Report each line of the data below in which "구분자가" appears.
───── LISTED ENTRIES
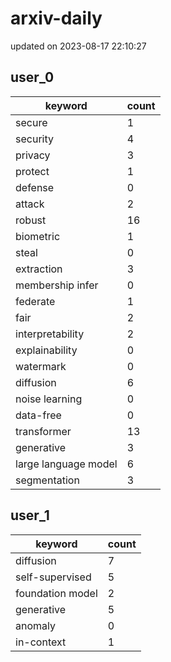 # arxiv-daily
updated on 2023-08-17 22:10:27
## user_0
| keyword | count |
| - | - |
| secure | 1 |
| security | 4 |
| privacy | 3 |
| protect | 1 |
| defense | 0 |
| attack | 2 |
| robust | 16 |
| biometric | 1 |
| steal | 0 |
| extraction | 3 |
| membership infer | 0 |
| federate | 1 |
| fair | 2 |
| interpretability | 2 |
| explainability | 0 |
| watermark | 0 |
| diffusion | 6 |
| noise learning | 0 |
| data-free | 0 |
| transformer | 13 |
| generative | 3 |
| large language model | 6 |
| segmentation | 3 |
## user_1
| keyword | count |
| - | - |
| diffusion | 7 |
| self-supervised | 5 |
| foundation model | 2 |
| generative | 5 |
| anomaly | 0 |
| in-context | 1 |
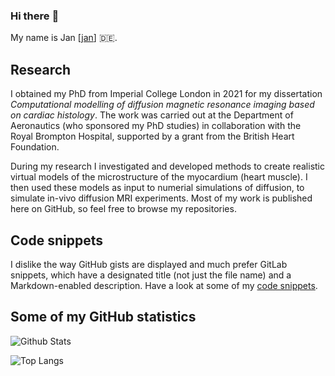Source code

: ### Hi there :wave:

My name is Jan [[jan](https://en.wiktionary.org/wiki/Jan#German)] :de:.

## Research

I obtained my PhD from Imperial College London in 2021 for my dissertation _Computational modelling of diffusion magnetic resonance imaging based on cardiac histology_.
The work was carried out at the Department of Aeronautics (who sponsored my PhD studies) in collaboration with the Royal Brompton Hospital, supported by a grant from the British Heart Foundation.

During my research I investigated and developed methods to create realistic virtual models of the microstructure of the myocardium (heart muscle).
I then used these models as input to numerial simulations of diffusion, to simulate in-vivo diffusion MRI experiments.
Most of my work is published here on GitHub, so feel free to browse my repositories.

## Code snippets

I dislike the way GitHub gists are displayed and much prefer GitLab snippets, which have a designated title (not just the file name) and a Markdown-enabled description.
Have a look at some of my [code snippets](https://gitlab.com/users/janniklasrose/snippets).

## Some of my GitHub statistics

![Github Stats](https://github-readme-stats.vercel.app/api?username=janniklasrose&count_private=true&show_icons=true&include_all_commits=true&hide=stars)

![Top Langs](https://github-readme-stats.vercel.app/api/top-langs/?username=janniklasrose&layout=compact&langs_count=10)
──────────
───── LISTED ENTRIES
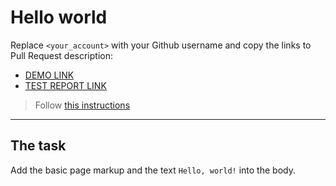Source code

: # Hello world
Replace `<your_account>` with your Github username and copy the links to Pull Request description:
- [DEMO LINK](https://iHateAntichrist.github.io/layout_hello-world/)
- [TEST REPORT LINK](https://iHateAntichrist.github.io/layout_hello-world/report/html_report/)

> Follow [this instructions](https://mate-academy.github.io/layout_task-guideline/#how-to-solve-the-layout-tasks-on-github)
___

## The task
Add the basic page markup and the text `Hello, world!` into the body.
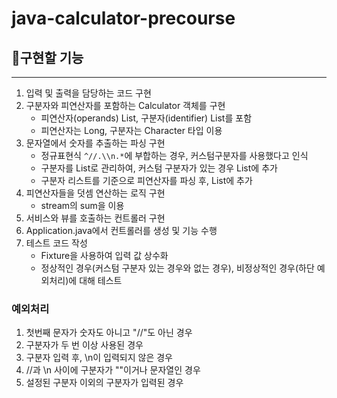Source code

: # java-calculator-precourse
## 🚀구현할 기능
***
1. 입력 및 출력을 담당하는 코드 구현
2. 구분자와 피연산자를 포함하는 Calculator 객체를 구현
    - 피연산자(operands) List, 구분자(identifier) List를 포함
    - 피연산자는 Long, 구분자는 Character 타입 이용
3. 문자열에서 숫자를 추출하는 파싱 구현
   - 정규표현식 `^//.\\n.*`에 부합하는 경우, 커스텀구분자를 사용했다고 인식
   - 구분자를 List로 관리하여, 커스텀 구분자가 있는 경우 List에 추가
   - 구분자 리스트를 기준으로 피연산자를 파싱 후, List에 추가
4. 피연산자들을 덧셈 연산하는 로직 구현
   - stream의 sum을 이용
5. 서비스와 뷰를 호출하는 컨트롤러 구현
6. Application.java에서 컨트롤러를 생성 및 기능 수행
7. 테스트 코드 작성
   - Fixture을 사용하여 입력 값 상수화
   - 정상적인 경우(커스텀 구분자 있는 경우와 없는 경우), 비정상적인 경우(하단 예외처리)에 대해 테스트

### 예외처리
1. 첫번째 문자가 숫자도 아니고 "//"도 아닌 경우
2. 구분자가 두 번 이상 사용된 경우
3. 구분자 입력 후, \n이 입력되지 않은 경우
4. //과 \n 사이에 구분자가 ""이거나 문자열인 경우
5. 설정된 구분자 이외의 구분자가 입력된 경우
──────────
───── LISTED ENTRIES
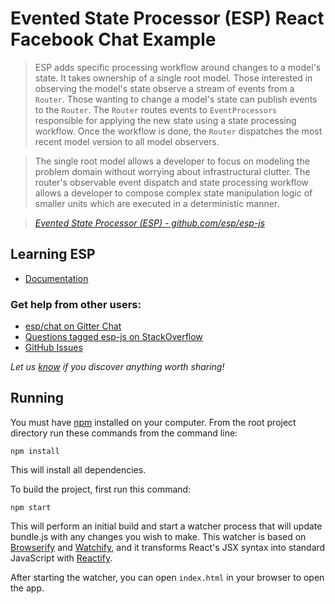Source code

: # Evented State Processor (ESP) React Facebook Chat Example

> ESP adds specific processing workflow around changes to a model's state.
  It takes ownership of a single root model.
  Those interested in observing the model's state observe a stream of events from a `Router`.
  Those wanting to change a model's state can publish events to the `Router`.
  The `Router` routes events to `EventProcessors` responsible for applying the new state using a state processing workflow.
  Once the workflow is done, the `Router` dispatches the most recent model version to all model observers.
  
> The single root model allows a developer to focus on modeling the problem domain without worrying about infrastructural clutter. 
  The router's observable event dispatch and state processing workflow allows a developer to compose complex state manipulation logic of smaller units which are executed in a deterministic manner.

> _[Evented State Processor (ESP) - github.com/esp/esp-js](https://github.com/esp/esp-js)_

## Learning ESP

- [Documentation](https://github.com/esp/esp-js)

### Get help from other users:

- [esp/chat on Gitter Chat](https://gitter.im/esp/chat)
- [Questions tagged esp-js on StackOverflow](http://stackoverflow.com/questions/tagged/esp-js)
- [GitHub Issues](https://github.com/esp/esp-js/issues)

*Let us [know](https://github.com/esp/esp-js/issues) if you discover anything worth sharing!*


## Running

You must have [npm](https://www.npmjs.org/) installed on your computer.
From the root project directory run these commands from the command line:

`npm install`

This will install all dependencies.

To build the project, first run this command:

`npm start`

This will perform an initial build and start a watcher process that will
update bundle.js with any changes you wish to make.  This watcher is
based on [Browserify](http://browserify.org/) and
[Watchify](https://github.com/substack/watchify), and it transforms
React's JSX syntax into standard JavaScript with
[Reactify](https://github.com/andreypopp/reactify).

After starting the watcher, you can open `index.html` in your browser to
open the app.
──────────
WRITTEN SOLUTION:
   - 구분자를 List로 관리하여, 커스텀 구분자가 있는 경우 List에 추가
2. 구분자가 두 번 이상 사용된 경우
4. //과 \n 사이에 구분자가 ""이거나 문자열인 경우
5. 설정된 구분자 이외의 구분자가 입력된 경우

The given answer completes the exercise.